● What the exercise asks:
Please repeat the records exactly. The pictures are to be left out.

● Exercise materials:

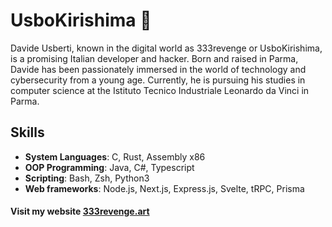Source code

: # UsboKirishima 🍇

Davide Usberti, known in the digital world as 333revenge or UsboKirishima, is a promising Italian developer and hacker. Born and raised in Parma, Davide has been passionately immersed in the world of technology and cybersecurity from a young age. Currently, he is pursuing his studies in computer science at the Istituto Tecnico Industriale Leonardo da Vinci in Parma.

## Skills
- **System Languages**: C, Rust, Assembly x86
- **OOP Programming**: Java, C#, Typescript
- **Scripting**: Bash, Zsh, Python3
- **Web frameworks**: Node.js, Next.js, Express.js, Svelte, tRPC, Prisma

#### Visit my website [333revenge.art](333revenge-11r4a14js-usbokirishimas-projects.vercel.app)<br/>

● Solution to this problem:
Source code

: # UsboKirishima 🍇

Davide Usberti, known in the digital world as 333revenge or UsboKirishima, is a promising Italian developer and hacker. Born and raised in Parma, Davide has been passionately immersed in the world of technology and cybersecurity from a young age. Currently, he is pursuing his studies in computer science at the Istituto Tecnico Industriale Leonardo da Vinci in Parma.

## Skills
- **System Languages**: C, Rust, Assembly x86
- **OOP Programming**: Java, C#, Typescript
- **Scripting**: Bash, Zsh, Python3
- **Web frameworks**: Node.js, Next.js, Express.js, Svelte, tRPC, Prisma

#### Visit my website [333revenge.art](333revenge-11r4a14js-usbokirishimas-projects.vercel.app)<br/>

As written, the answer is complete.